**Goal of the exercise**
Only the lines from the start of the material through the line containing "This directory contains" are to be extracted, exactly as they appear.

-- Data provided follows --

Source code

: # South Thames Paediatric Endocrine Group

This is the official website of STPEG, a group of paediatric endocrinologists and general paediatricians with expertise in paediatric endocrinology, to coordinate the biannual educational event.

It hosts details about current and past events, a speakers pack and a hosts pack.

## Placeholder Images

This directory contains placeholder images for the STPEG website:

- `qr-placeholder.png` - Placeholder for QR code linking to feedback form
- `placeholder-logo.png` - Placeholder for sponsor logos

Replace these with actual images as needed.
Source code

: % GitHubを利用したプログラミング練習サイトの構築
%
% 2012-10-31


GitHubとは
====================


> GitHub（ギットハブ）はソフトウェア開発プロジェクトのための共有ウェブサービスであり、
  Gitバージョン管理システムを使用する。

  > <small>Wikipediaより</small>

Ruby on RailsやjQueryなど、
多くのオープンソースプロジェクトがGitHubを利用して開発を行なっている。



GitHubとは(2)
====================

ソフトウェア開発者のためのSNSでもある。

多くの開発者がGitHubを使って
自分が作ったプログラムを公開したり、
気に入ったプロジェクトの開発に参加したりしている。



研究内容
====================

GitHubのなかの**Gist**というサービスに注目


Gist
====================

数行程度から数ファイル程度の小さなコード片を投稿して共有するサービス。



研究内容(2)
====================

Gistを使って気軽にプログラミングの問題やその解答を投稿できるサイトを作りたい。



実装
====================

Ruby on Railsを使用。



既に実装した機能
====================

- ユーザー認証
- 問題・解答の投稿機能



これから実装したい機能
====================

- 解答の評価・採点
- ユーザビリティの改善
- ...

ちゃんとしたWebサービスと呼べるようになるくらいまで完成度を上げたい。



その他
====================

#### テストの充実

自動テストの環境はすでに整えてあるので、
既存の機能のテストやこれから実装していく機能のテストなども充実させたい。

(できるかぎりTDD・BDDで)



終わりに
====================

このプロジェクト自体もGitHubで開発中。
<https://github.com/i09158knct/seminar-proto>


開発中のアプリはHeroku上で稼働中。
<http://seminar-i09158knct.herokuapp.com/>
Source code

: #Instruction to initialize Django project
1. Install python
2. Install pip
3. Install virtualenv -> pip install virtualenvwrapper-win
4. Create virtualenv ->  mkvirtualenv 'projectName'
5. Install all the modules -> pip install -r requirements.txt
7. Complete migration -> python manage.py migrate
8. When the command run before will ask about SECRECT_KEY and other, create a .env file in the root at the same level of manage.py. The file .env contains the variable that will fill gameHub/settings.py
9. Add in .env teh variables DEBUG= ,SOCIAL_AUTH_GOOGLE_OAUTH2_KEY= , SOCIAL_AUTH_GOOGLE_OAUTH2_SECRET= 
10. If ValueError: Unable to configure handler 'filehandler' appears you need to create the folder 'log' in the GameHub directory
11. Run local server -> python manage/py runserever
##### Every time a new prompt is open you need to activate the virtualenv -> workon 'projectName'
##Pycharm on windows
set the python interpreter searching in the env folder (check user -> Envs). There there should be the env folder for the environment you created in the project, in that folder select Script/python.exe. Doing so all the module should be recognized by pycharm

-- Data provided concluded --

**Worked solution**
Source code

: # South Thames Paediatric Endocrine Group

This is the official website of STPEG, a group of paediatric endocrinologists and general paediatricians with expertise in paediatric endocrinology, to coordinate the biannual educational event.

It hosts details about current and past events, a speakers pack and a hosts pack.

## Placeholder Images

This directory contains placeholder images for the STPEG website:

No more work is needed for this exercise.